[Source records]
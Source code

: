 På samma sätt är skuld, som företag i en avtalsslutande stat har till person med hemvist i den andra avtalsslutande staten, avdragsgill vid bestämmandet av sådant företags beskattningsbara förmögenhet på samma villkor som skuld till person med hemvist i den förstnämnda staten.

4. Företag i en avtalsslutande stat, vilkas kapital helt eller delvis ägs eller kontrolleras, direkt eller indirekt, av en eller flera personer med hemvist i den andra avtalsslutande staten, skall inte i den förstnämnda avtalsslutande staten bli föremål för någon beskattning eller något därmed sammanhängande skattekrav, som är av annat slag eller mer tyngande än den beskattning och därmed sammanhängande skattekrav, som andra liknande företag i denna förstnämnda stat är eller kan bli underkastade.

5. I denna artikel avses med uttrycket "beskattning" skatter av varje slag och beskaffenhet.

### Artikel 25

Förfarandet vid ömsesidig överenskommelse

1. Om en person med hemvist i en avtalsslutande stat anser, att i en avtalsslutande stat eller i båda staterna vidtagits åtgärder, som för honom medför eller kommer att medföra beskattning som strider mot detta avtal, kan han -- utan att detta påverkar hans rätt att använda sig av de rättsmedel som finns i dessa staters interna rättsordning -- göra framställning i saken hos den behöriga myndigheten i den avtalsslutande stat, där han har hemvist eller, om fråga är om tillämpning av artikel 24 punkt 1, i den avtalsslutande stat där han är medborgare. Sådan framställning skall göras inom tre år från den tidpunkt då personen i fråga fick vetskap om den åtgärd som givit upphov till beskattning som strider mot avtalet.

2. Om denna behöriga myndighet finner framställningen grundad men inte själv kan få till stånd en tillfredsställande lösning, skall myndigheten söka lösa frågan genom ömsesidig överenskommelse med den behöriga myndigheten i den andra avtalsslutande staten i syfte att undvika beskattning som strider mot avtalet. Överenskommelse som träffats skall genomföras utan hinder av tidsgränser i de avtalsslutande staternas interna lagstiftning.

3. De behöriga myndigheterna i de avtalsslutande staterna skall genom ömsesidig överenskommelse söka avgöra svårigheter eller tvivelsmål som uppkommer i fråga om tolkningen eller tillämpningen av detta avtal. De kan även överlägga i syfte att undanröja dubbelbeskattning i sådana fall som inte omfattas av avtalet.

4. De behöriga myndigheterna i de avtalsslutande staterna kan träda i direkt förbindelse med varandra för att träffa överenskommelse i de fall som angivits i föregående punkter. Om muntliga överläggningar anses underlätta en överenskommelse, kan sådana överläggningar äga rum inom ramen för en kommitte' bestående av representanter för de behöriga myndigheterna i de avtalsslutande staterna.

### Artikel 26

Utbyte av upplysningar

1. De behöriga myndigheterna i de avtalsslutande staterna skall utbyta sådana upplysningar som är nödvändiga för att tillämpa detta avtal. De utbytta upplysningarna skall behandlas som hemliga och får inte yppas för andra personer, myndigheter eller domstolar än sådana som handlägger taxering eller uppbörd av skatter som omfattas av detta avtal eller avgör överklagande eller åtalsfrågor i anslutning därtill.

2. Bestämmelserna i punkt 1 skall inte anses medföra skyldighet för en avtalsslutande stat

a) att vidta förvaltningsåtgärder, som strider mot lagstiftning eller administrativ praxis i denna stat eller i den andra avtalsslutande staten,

=== THE TASK ===
Write out all of the entries above, exactly and in full.

=== ANSWER AREA ===
Source code

: På samma sätt är skuld, som företag i en avtalsslutande stat har till person med hemvist i den andra avtalsslutande staten, avdragsgill vid bestämmandet av sådant företags beskattningsbara förmögenhet på samma villkor som skuld till person med hemvist i den förstnämnda staten.

4. Företag i en avtalsslutande stat, vilkas kapital helt eller delvis ägs eller kontrolleras, direkt eller indirekt, av en eller flera personer med hemvist i den andra avtalsslutande staten, skall inte i den förstnämnda avtalsslutande staten bli föremål för någon beskattning eller något därmed sammanhängande skattekrav, som är av annat slag eller mer tyngande än den beskattning och därmed sammanhängande skattekrav, som andra liknande företag i denna förstnämnda stat är eller kan bli underkastade.

5. I denna artikel avses med uttrycket "beskattning" skatter av varje slag och beskaffenhet.

### Artikel 25

Förfarandet vid ömsesidig överenskommelse

1. Om en person med hemvist i en avtalsslutande stat anser, att i en avtalsslutande stat eller i båda staterna vidtagits åtgärder, som för honom medför eller kommer att medföra beskattning som strider mot detta avtal, kan han -- utan att detta påverkar hans rätt att använda sig av de rättsmedel som finns i dessa staters interna rättsordning -- göra framställning i saken hos den behöriga myndigheten i den avtalsslutande stat, där han har hemvist eller, om fråga är om tillämpning av artikel 24 punkt 1, i den avtalsslutande stat där han är medborgare. Sådan framställning skall göras inom tre år från den tidpunkt då personen i fråga fick vetskap om den åtgärd som givit upphov till beskattning som strider mot avtalet.

2. Om denna behöriga myndighet finner framställningen grundad men inte själv kan få till stånd en tillfredsställande lösning, skall myndigheten söka lösa frågan genom ömsesidig överenskommelse med den behöriga myndigheten i den andra avtalsslutande staten i syfte att undvika beskattning som strider mot avtalet. Överenskommelse som träffats skall genomföras utan hinder av tidsgränser i de avtalsslutande staternas interna lagstiftning.

3. De behöriga myndigheterna i de avtalsslutande staterna skall genom ömsesidig överenskommelse söka avgöra svårigheter eller tvivelsmål som uppkommer i fråga om tolkningen eller tillämpningen av detta avtal. De kan även överlägga i syfte att undanröja dubbelbeskattning i sådana fall som inte omfattas av avtalet.

4. De behöriga myndigheterna i de avtalsslutande staterna kan träda i direkt förbindelse med varandra för att träffa överenskommelse i de fall som angivits i föregående punkter. Om muntliga överläggningar anses underlätta en överenskommelse, kan sådana överläggningar äga rum inom ramen för en kommitte' bestående av representanter för de behöriga myndigheterna i de avtalsslutande staterna.

### Artikel 26

Utbyte av upplysningar

1. De behöriga myndigheterna i de avtalsslutande staterna skall utbyta sådana upplysningar som är nödvändiga för att tillämpa detta avtal. De utbytta upplysningarna skall behandlas som hemliga och får inte yppas för andra personer, myndigheter eller domstolar än sådana som handlägger taxering eller uppbörd av skatter som omfattas av detta avtal eller avgör överklagande eller åtalsfrågor i anslutning därtill.

2. Bestämmelserna i punkt 1 skall inte anses medföra skyldighet för en avtalsslutande stat

a) att vidta förvaltningsåtgärder, som strider mot lagstiftning eller administrativ praxis i denna stat eller i den andra avtalsslutande staten,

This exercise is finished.